In her introduction, Carrie Edinger, Membership and Sponsorship Coordinator, said that Taylor moved to Sheridan from Lincoln, Nebraska, where she worked as collections manager at the International Quilt Museum for six years. She has degrees in Studio Art, as well as French and Cultural Anthropology. She has almost 40 years of museum experience, and fabric, fiber and fashion from cultures around the world are her personal passion.

Using her master thesis research with Sioux and Assiniboine quilters in Fort Peck Reservation, Taylor discussed the importance of stars in traditional stories and used as motifs in historic artistic designs. She talked about how star quilts turn into a veritable industry across the Northern Plains and become prominent items in traditional giveaway ceremonies.

Taylor said she learned to sew as a girl, and she considers herself a seamstress rather than a quilter. She said she loves fabric and color.

“When it was time to do my thesis,” Taylor said, “I was interested in fabric, but I also wanted to highlight something in the state of Montana, where I was living at the time.”

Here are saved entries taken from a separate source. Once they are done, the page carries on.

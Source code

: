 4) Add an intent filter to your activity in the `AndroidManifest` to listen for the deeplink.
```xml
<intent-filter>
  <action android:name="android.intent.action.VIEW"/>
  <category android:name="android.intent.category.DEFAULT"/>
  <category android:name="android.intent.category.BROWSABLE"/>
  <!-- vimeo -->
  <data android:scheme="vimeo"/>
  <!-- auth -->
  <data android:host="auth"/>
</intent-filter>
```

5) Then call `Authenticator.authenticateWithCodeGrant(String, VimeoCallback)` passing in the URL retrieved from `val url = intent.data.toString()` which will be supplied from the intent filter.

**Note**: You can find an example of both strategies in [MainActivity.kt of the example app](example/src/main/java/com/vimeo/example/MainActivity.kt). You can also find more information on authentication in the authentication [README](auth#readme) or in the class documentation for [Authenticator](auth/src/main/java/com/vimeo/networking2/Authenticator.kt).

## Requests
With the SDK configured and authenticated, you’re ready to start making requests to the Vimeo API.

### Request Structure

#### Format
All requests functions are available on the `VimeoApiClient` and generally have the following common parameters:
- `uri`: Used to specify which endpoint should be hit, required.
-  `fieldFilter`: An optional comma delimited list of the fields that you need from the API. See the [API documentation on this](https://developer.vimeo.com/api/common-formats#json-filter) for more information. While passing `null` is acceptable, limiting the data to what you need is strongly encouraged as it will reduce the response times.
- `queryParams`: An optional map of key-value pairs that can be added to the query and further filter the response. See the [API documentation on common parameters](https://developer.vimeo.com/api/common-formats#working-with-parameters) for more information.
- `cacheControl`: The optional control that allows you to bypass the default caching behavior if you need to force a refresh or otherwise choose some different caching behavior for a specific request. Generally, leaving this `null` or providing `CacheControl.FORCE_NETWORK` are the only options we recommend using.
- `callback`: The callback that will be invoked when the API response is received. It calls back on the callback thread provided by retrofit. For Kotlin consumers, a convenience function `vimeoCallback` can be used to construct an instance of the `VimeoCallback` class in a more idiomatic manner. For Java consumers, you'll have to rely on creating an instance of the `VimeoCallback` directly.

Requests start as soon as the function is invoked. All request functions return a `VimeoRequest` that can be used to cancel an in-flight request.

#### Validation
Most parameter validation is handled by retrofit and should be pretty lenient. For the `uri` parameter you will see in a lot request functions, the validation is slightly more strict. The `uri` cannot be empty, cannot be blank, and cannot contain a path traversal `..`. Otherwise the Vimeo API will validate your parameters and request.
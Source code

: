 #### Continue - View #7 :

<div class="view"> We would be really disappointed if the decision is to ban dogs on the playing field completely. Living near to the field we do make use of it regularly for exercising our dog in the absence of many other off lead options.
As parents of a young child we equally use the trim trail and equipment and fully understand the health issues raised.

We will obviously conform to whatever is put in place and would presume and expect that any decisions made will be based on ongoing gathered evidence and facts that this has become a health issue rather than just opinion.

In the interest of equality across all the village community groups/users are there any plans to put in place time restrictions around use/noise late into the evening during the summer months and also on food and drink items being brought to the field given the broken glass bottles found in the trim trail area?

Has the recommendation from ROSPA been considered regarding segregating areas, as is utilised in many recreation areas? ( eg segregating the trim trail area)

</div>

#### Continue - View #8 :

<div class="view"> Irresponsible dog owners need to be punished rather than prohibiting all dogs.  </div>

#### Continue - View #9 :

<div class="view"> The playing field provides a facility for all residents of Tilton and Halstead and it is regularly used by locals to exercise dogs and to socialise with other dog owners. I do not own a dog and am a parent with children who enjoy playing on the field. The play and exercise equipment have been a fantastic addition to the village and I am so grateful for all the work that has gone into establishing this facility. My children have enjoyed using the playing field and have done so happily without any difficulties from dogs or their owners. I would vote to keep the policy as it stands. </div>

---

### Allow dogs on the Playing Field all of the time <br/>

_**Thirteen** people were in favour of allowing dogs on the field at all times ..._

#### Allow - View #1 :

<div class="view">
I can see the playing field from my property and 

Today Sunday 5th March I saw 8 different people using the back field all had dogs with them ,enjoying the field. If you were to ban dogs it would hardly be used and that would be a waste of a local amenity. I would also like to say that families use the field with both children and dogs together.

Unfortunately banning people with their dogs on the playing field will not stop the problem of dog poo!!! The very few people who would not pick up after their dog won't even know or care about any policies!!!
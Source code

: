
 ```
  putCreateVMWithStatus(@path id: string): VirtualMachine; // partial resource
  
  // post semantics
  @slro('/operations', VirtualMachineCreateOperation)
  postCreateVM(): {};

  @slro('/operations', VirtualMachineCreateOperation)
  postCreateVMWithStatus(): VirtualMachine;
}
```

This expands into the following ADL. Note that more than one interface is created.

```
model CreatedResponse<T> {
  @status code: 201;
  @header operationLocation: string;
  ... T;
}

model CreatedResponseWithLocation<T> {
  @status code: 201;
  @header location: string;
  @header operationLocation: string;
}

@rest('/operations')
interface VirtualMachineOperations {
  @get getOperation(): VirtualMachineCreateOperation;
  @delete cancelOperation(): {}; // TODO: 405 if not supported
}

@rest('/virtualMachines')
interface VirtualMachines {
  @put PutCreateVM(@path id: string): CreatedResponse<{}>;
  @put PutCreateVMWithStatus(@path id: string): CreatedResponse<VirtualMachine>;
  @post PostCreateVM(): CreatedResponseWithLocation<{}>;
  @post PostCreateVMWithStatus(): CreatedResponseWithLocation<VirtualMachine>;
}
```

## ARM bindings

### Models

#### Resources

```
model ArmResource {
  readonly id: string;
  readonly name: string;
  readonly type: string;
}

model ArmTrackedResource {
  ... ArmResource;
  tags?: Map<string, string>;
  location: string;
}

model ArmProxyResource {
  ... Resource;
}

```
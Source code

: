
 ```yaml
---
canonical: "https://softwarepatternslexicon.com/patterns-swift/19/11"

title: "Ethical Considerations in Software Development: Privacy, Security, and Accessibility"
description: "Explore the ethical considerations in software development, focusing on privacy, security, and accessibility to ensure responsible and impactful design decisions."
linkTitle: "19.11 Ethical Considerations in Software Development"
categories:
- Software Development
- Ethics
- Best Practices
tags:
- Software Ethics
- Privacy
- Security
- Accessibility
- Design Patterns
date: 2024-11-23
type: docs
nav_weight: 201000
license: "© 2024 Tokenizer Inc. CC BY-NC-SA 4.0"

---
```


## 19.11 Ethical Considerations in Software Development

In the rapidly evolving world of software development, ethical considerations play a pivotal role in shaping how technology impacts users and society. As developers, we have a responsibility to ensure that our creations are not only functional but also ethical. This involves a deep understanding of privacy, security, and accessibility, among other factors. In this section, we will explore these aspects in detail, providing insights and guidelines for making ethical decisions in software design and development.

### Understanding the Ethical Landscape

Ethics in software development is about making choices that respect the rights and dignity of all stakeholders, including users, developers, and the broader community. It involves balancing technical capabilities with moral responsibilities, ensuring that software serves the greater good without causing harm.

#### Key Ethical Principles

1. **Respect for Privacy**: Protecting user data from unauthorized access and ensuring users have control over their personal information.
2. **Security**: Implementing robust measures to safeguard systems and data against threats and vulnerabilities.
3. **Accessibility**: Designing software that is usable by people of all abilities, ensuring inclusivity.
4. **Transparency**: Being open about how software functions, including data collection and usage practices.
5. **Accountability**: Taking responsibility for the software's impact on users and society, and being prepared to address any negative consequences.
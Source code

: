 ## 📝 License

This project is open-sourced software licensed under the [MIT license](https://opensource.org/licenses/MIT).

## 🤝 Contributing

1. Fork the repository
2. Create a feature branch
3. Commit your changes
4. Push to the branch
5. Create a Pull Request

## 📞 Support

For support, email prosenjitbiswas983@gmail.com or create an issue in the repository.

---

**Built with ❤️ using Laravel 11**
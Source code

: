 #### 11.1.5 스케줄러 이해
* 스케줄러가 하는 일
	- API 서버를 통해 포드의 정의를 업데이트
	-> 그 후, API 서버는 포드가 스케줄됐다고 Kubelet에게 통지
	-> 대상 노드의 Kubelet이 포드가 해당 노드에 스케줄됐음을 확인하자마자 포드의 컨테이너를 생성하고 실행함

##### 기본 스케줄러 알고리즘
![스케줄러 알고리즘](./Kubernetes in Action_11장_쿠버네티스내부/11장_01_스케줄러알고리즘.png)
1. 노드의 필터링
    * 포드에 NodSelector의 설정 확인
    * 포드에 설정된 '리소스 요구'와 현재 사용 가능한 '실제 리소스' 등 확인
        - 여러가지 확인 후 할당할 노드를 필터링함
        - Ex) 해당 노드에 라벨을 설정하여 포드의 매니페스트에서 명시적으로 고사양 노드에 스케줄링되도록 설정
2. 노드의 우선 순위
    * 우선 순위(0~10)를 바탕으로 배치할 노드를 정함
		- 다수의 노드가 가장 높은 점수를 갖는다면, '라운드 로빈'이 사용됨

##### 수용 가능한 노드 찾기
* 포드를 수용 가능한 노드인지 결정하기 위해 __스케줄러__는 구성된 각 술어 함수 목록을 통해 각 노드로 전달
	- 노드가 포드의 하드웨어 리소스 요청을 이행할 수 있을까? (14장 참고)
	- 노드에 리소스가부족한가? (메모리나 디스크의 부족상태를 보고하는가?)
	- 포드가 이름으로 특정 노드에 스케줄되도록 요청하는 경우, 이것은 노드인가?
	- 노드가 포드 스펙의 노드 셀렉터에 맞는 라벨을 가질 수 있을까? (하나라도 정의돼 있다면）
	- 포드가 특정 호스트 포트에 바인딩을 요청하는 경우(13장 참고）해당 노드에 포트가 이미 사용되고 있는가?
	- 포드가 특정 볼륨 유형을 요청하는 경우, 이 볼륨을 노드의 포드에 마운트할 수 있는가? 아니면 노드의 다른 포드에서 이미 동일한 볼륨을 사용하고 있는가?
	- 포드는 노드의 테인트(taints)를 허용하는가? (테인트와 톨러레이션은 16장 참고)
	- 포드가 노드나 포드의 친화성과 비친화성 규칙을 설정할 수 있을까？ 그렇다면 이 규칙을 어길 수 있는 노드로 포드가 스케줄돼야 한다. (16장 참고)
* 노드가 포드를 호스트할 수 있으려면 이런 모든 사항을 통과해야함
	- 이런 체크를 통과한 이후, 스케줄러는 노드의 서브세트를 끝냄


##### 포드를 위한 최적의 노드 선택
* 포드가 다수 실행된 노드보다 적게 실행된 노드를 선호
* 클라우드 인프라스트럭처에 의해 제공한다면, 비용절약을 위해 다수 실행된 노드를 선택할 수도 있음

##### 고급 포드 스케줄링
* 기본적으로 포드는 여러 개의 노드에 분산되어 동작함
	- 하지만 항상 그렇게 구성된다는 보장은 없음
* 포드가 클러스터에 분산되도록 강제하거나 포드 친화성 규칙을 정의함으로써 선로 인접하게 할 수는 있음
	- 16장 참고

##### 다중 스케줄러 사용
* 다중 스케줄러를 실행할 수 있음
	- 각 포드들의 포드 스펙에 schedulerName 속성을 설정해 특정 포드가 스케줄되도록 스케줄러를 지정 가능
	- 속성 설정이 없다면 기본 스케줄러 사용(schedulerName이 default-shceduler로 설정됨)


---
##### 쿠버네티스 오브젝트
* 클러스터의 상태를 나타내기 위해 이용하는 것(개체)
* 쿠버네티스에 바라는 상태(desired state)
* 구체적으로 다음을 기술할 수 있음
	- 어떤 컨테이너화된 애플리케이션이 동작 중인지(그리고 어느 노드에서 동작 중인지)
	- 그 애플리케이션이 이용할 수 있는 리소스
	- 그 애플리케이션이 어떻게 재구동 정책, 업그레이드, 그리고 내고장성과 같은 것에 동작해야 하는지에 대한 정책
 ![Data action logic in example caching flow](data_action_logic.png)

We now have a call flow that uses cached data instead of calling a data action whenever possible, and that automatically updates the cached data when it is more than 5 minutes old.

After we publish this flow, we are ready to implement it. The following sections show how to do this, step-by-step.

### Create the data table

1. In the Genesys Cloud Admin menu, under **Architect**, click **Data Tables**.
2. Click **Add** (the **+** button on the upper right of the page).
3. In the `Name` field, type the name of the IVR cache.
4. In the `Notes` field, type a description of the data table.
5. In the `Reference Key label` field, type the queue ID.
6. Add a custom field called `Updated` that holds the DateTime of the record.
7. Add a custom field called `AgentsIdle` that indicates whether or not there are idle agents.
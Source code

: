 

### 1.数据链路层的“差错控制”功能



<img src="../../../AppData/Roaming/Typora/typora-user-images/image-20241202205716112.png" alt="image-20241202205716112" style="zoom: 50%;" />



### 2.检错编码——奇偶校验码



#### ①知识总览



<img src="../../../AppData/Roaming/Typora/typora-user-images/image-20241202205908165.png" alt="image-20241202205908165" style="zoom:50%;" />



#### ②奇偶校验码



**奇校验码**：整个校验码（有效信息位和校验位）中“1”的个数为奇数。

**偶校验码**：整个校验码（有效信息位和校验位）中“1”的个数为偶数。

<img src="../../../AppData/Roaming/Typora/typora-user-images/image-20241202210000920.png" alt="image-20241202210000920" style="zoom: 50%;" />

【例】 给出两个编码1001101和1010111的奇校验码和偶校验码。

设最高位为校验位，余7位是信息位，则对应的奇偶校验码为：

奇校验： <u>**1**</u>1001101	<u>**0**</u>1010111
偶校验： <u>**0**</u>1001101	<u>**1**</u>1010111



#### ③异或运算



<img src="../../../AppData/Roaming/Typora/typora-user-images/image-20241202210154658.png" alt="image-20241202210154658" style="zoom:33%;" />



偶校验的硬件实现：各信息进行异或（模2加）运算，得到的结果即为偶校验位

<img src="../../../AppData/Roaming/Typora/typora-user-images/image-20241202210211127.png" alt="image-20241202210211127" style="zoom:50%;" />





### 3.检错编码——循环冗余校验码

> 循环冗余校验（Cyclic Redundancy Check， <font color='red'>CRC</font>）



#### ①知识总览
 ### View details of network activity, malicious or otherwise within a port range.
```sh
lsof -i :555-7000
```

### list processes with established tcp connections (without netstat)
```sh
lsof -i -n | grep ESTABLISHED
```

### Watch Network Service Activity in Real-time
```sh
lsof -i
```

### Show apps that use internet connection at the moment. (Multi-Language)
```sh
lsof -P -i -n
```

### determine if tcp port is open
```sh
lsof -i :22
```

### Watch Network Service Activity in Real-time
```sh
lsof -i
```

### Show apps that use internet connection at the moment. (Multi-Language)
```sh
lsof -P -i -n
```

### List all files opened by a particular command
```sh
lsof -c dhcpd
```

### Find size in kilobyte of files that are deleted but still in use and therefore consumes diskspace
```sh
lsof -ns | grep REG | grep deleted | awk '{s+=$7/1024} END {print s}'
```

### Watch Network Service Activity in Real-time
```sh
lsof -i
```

She decided she wanted to learn more about the star quilts. She chose the Fort Peck Reservation, and she said that the quilters in Fort Peck used solid colors, rather than patterned material, which makes the colors more intense.

Before they were making quilts, Taylor said, they would paint the star patterns on buffalo robes. In the 1830s Prince Maximilian came to American and brought with him a Swiss artist, Karl Bodmer, who painted the Native Americans in their native dress, and one painting shows that the buffalo robes were decorated with star-like patterns. Maximilian described it as a sun-burst or star-burst pattern.

This type of decoration carried over into their quilt making. She said the women did the leather tanning and the painting, and often the buffalo robe would be presented to a warrior when he returned from battle.

As the quilts replaced the buffalo robes, Taylor said that she talked to several native American women who make quilts. She said some of the quilters sell their quilts in gift shops to tourists, but most were made for ceremonial uses.

She talked about the give-away ceremony, which might happen after family member died, where the family gives items, such as the quilt, to the community.

She talked about several of the women she talked to about quilts, and some were reluctant to talk about their quilting, “I was the white girl that nobody knows,” she said. A friend in art school had an aunt that lived on the reservation, and she introduced Taylor to other quilters.

One question that Taylor asked, was how they choose the colors. One woman said she dumps out all the material pieces on the floor and then finds those she thinks will go together the best. Another one said the colors and patterns come to her when she is almost asleep, and another said she took her colors from the natural world.

Today, many of the quilts are made for the give-away ceremony, for men returning for military service, a throwback to the buffalo hide that was made for a returning warrior, and many other ceremonies.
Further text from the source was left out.